The advantage of this calibration method is to enable the device to be calibrated simply without knowing the location of the cameras when installation of the device is performed, for example in a shop window, so long as interaction space 3 is covered both by cameras IR1 and IR2 and by light source 4. This calibration further enables less time to be spent in plant when manufacturing the device, as calibration no longer has to be performed. This method further enables the device installed on site to be easily recalibrated.
After rectification of the infrared images, the different images are synchronized in a video flux synchronization step E10. The images coming from the different infrared cameras are then assembled in a single image called composite image and the rest of the processing is carried out on this composite image.
The composite image is then used to calculate the intersection of the field of vision of the different cameras with a plurality of planes parallel to panel 6 (step E11) to form several interaction layers. For each parallel plane, a reference background image is stored in memory when the differences between the current image and the previous image of this plane are lower than a threshold during a given time. Interaction with the different parallel planes is achieved by calculating the difference with the corresponding reference images.

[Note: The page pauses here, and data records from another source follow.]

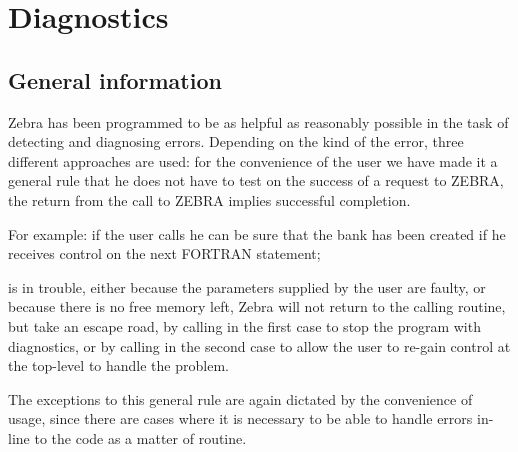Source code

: \chapter{Diagnostics}
\section{General information}
\par Zebra has been programmed to be as helpful as reasonably
possible in the task of detecting and diagnosing errors.
Depending on the kind of the error,
three different approaches are used:
for the convenience of the user we have made it a general rule
that he does not have to test on the success of a request to ZEBRA,
the return from the call to ZEBRA implies successful completion.
\par For example: if the user calls  he can be sure that
the bank has been created if he receives control on the next
FORTRAN statement;
\par {} is in trouble, either because the parameters supplied
by the user are faulty,
or because there is no free memory left,
Zebra will not return to the calling routine,
but take an escape road,
by calling  in the first case to stop the program with
diagnostics,
or by calling  in the second case to allow the user
to re-gain control at the top-level to handle the problem.
\par The exceptions to this general rule are again dictated by the
convenience of usage,
since there are cases where it is necessary to be able to
handle errors in-line to the code as a matter of routine.
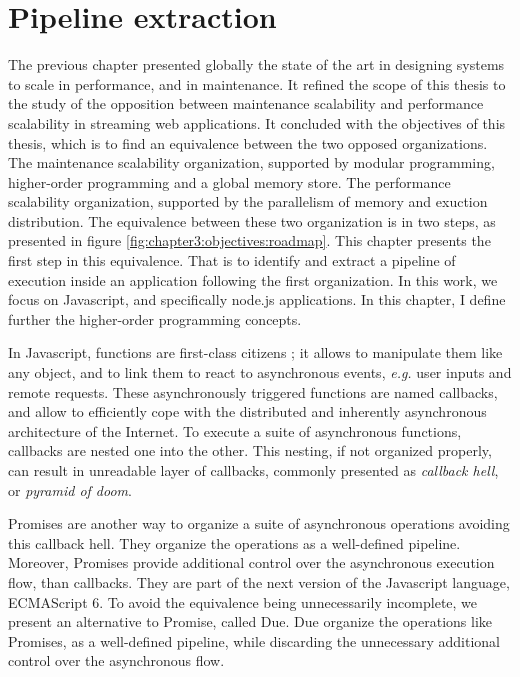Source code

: \chapter{Pipeline extraction} \label{chapter5}

The previous chapter presented globally the state of the art in designing systems to scale in performance, and in maintenance.
It refined the scope of this thesis to the study of the opposition between maintenance scalability and performance scalability in streaming web applications.
It concluded with the objectives of this thesis, which is to find an equivalence between the two opposed organizations.
The maintenance scalability organization, supported by modular programming, higher-order programming and a global memory store.
The performance scalability organization, supported by the parallelism of memory and exuction distribution.
The equivalence between these two organization is in two steps, as presented in figure \ref{fig:chapter3:objectives:roadmap}.
This chapter presents the first step in this equivalence.
That is to identify and extract a pipeline of execution inside an application following the first organization.
In this work, we focus on Javascript, and specifically node.js applications.
In this chapter, I define further the higher-order programming concepts.

In Javascript, functions are first-class citizens ; it allows to manipulate them like any object, and to link them to react to asynchronous events, \textit{e.g.} user inputs and remote requests.
These asynchronously triggered functions are named callbacks, and allow to efficiently cope with the distributed and inherently asynchronous architecture of the Internet.
To execute a suite of asynchronous functions, callbacks are nested one into the other.
This nesting, if not organized properly, can result in unreadable layer of callbacks, commonly presented as \textit{callback hell}, or \textit{pyramid of doom}.

Promises are another way to organize a suite of asynchronous operations avoiding this callback hell.
They organize the operations as a well-defined pipeline.
Moreover, Promises provide additional control over the asynchronous execution flow, than callbacks.
They are part of the next version of the Javascript language, ECMAScript 6.
To avoid the equivalence being unnecessarily incomplete, we present an alternative to Promise, called Due.
Due organize the operations like Promises, as a well-defined pipeline, while discarding the unnecessary additional control over the asynchronous flow.

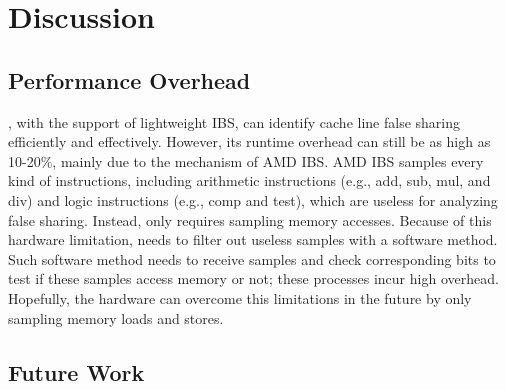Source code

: \section{Discussion}

\label{sec:discuss}

\subsection{Performance Overhead}

\Cheetah{}, with the support of lightweight IBS, can identify cache line false sharing efficiently and effectively. However, its runtime overhead can still be as high as 10-20\%, mainly due to the mechanism of AMD IBS. AMD IBS samples every kind of instructions, including arithmetic instructions (e.g., add, sub, mul, and div) and logic instructions (e.g., comp and test), which are useless for analyzing false sharing. Instead, \cheetah{} only requires sampling memory accesses. Because of this hardware limitation, \cheetah{} needs to filter out useless samples with a software method. Such software method needs \cheetah{} to receive samples and check corresponding bits to test if these samples access memory or not; these processes incur high overhead. Hopefully, the hardware can overcome this limitations in the future by only sampling memory loads and stores.

\subsection{Future Work}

A depth image is then generated (step E12) by three-dimensional reconstruction by grouping the intersections with the obtained planes and applying stereoscopic mapping. This depth image generation step (E12) preferably uses the image provided by peripheral camera 9 and analyzes the regions of interest of this image according to the previous images to eliminate wrong detections in the depth image.

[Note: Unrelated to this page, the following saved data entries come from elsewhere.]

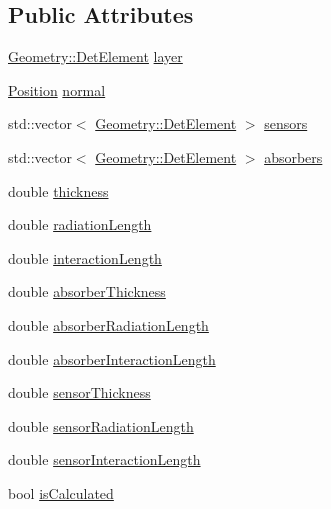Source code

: \subsection*{Public Attributes}
\begin{DoxyCompactItemize}
\item 
\hyperlink{class_d_d4hep_1_1_geometry_1_1_det_element}{Geometry::DetElement} \hyperlink{struct_d_d4hep_1_1_d_d_rec_1_1_layering_extension_impl_1_1_layer_attributes_af0bbd3d9f7b9b1297b6cc79deaf05147}{layer}
\item 
\hyperlink{class_d_d4hep_1_1_d_d_rec_1_1_layering_extension_impl_a34281f7585bbe0d61654c9924e2789e3}{Position} \hyperlink{struct_d_d4hep_1_1_d_d_rec_1_1_layering_extension_impl_1_1_layer_attributes_a9920dfca99a6c4fc644a03ad650d1ffb}{normal}
\item 
std::vector$<$ \hyperlink{class_d_d4hep_1_1_geometry_1_1_det_element}{Geometry::DetElement} $>$ \hyperlink{struct_d_d4hep_1_1_d_d_rec_1_1_layering_extension_impl_1_1_layer_attributes_ae2f7cbcf5fd427fc4655bf769003909a}{sensors}
\item 
std::vector$<$ \hyperlink{class_d_d4hep_1_1_geometry_1_1_det_element}{Geometry::DetElement} $>$ \hyperlink{struct_d_d4hep_1_1_d_d_rec_1_1_layering_extension_impl_1_1_layer_attributes_a36c95a802bff564fab44f6c0cfdfbda3}{absorbers}
\item 
double \hyperlink{struct_d_d4hep_1_1_d_d_rec_1_1_layering_extension_impl_1_1_layer_attributes_a5c913b79fd8fba9c943fc7b10097663b}{thickness}
\item 
double \hyperlink{struct_d_d4hep_1_1_d_d_rec_1_1_layering_extension_impl_1_1_layer_attributes_ac5d8747f913962efd864c527e5f58e5b}{radiationLength}
\item 
double \hyperlink{struct_d_d4hep_1_1_d_d_rec_1_1_layering_extension_impl_1_1_layer_attributes_a8be7b3707f08f24e5738568783a67f7e}{interactionLength}
\item 
double \hyperlink{struct_d_d4hep_1_1_d_d_rec_1_1_layering_extension_impl_1_1_layer_attributes_a82e4964fda149e1cf07f18048b13ac64}{absorberThickness}
\item 
double \hyperlink{struct_d_d4hep_1_1_d_d_rec_1_1_layering_extension_impl_1_1_layer_attributes_ab8e487c7c57cf4ad23dc81eb85189d96}{absorberRadiationLength}
\item 
double \hyperlink{struct_d_d4hep_1_1_d_d_rec_1_1_layering_extension_impl_1_1_layer_attributes_a9c544a56690f13249e4cfb943fb9d11e}{absorberInteractionLength}
\item 
double \hyperlink{struct_d_d4hep_1_1_d_d_rec_1_1_layering_extension_impl_1_1_layer_attributes_a7d63afe728d3ef686cc9130188abce0e}{sensorThickness}
\item 
double \hyperlink{struct_d_d4hep_1_1_d_d_rec_1_1_layering_extension_impl_1_1_layer_attributes_addc3c7d619e7a52a23222ec6ffed2833}{sensorRadiationLength}
\item 
double \hyperlink{struct_d_d4hep_1_1_d_d_rec_1_1_layering_extension_impl_1_1_layer_attributes_a3fab0dd2b11df5f60de6355c0b83ca44}{sensorInteractionLength}
\item 
bool \hyperlink{struct_d_d4hep_1_1_d_d_rec_1_1_layering_extension_impl_1_1_layer_attributes_a0ddd6974f8568e8b28e3a258384ac582}{isCalculated}
\end{DoxyCompactItemize}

The depth image is then subjected to a thresholding step E13 in which each plane of the depth image is binarized by thresholding of global or local type, depending on the light conditions for each pixel of the image or by detection of movements with a form filter. Analysis of the light conditions coming from the image acquired by peripheral camera 9 during processing thereof enables the thresholding to be adjusted and the light variations during the day to be taken into account, subsequently enabling optimal detection of the regions of interest.
Finally, after thresholding step E13, the planes of the binarized depth image are analyzed in connected components (step E14). In known manner, analysis in binary 4-connected components enables regions to be created by grouping pixels having similar properties and enables a set of regions of larger size than a fixed threshold to be obtained. More particularly, all the regions of larger size than the fixed threshold are considered as being representative of the objects (hands, fingers) the presence of which in interaction space 3 may cause modifications of the display, and all the regions smaller than this threshold are considered as being non-relevant areas corresponding for example to noise in the images. The regions obtained are indexed by their center of gravity and their size in the images.
The result of step E14 enables it to determined whether a hand or a finger is involved by comparing the regions obtained with suitable thresholds. Thus, if the size of the region is larger than the fixed threshold, the region will be labeled as being a hand (step E15), and if the size of the region is smaller than the fixed threshold, the region is labeled as being a finger (step E16). The thresholds correspond for example for a hand to the mean size of a hand and for a finger to the mean size of a finger.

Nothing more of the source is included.